You see, when we were in the planning stages of moving, I just assumed that they would come to visit us. Sure, they weren't big travelers but what a great chance for them to come and see us and explore somewhere new with us. What I didn't know until after we moved was that part of the reason they weren't travelers was because my mom didn't just not like to fly but had a deep rooted fear of flying. She had only flown 2 times before we moved here - a rookie ;). My dad loves to fly so I knew that he wasn't going to be a problem to get here, but I wanted them both to visit.
Now I hate to fly, so I get it. I also get that her fear is significantly worse than mine but a fear nonetheless and nothing to be dismissive about. But I stayed on top of things, even perhaps playing a guilt trip or two about getting here and how much I wanted them to see Barcelona and to see that we are not only surviving but thriving. That we don't live in a 3rd world country. Time marched on and no plans were made. There were always reasons - work, money, surgeries. All valid reasons but there never seemed to be the right time.
My brother got married in Minneapolis last year and my mom had no choice but to get on a plane - she certainly wasn't going to miss his wedding. I remember flying around 16 hours that day and my plane landed about 45 minutes right before theirs - they got off their plane and I met up with them. My mom proceeded to tell me how exhausted she was. You can just imagine the look of death I gave her since her flight was 3 hours to my 16. But for her, this was exhausting - it was her first flight in 25 years. It was way out of her comfort zone and at the time (I was so beyond exhausted) I don't think I understood just how terrifying it all was for her. And I wasn't very sympathetic.
But she survived the flight and so I got back on my "visit Barcelona" bandwagon again since the flight was fresh in her memory. And we did the back and forth... again. Yet another year had gone by and we'd been here 3 years. Some of our visitors had been 2 or 3 times to their none. All I wanted was for my family to come visit.
When the bombs went off in Boston on that fateful day in April of this year, I called my mom and said "we're done messing around, I'm booking your flight right now while we are on the phone." I think the whole conversation terrified her. Hell, I think the next several months she spent obsessing about this flight. And we had many talks where I suspected she was going to tell me to cancel the flight and every time I felt the conversation going that way, I would re-direct (as she taught me so well) and move the conversation somewhere else. I wasn't going to give an out. Unfair, I know. But my intentions are honorable, right??

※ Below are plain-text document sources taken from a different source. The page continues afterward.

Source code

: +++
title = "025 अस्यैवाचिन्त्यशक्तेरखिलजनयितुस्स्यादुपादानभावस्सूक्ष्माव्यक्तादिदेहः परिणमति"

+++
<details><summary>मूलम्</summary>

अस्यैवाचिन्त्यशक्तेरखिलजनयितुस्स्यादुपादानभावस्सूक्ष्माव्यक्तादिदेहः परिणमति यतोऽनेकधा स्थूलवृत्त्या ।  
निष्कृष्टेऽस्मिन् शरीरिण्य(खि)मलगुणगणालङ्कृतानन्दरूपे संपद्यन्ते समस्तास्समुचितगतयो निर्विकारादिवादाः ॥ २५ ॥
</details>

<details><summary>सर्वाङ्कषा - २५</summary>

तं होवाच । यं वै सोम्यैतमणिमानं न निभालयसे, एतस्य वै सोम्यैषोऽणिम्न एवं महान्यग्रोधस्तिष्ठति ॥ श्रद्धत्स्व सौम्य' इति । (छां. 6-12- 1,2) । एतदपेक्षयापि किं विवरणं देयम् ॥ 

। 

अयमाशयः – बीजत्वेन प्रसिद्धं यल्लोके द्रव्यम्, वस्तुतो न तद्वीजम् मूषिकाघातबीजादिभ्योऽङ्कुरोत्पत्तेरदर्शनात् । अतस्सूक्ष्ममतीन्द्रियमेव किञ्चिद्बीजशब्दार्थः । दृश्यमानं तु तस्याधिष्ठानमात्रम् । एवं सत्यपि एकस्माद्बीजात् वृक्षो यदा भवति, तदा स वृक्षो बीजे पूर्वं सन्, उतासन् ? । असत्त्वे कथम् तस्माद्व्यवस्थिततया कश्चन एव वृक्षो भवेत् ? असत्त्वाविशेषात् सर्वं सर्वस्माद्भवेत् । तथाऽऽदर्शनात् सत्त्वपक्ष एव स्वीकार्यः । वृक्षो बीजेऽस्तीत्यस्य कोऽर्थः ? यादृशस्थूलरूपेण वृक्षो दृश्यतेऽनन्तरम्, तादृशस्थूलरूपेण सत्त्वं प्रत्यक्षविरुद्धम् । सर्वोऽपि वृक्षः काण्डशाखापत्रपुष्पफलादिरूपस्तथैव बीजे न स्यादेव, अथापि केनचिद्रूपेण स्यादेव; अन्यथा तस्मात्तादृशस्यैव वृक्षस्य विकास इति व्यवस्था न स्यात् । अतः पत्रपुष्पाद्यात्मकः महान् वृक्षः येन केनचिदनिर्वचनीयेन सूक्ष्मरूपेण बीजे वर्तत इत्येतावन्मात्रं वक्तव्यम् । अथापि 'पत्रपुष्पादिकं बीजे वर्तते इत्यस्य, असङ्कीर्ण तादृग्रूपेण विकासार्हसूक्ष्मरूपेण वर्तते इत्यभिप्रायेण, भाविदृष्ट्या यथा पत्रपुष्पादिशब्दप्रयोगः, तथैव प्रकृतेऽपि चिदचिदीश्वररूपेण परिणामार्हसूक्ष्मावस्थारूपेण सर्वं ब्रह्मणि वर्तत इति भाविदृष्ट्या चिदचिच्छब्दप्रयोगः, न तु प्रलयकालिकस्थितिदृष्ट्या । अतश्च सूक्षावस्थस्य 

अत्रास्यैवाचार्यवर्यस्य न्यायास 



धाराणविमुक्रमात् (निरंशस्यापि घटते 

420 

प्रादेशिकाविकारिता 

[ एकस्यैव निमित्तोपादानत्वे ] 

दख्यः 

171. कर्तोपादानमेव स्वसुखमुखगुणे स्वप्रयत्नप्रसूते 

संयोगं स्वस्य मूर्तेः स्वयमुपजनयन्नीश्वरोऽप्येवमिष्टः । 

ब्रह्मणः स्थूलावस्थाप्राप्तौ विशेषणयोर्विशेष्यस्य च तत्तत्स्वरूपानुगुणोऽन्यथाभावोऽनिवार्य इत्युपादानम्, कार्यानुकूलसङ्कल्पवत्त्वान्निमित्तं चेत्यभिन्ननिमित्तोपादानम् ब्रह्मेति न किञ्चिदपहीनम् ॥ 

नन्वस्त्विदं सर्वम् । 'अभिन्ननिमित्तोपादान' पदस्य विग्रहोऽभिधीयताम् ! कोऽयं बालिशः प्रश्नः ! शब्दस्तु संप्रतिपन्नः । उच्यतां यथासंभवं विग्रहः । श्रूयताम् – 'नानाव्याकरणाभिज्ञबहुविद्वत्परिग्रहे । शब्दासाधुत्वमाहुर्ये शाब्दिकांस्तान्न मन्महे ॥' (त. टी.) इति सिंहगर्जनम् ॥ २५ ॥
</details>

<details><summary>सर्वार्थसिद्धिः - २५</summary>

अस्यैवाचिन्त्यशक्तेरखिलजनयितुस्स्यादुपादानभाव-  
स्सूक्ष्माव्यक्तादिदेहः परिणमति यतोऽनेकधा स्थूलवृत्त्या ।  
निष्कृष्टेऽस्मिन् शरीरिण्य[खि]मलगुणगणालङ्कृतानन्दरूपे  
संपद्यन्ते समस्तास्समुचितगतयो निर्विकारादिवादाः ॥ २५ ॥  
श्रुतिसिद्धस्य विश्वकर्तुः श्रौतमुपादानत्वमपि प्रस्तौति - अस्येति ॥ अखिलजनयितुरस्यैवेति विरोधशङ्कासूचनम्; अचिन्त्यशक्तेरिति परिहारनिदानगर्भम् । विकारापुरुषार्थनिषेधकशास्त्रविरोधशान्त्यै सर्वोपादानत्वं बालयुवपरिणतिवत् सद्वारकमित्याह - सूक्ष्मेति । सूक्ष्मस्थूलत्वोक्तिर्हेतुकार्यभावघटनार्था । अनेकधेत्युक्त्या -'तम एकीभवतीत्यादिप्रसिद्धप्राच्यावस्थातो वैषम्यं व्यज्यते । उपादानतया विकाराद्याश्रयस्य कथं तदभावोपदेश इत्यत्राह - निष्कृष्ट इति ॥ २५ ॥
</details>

Time started to creep closer and it became the basis of much of our conversations. About what to pack. About what we were going to do on their visit. The fear was slowly starting to turn to excitement. The countdown was on! We were hitting the point of no return and I felt pretty confident that they were actually going to make it here!
My dad has some mobility issues so I arranged for extra assistance in the airports and I think that helped to make the transition between flights a little less stressful for them. Neither of them slept on the plane and as I had stated to Aidan a few times before, I was a little nervous about what to expect when they got off the plane. Was I going to get that look of death for putting her thru such a traumatic experience? Was it going to be pure exhaustion? Or was it going to be total exhilaration for having conquered such a huge fear and anticipation of what was to come during the visit? I was hoping for the latter!!
I braced myself for the worst as I waited at the T2 arrivals gate. I tried to think of how I was going to get her home to Boston if she refused to get back on the plane to go home in 10 days. Was this flight going to traumatize the rest of the trip???
What I didn't expect was the HUGE grin on her face as she and my dad exited the baggage claim area. Never in a million years did I expect to see such a smile on her face after flying on her first transatlantic flight. Something she had been terrified to do. They made it! And the 10 days have flown by so quickly, tomorrow they head back out to Boston - it's going to be a sad day for us all, having to say goodbye for another 8 months (though better than our usual 12-14 months at least). And I haven't heard one word about her being worried about the flight home. I'm so proud of how far she's come on this trip, leaving her comfort zone and embracing new and exiting places, things, food and more. She even uttered the words "the next time I come to Spain" the other day. See, miracles really do happen :)
More to come on their visit soon!!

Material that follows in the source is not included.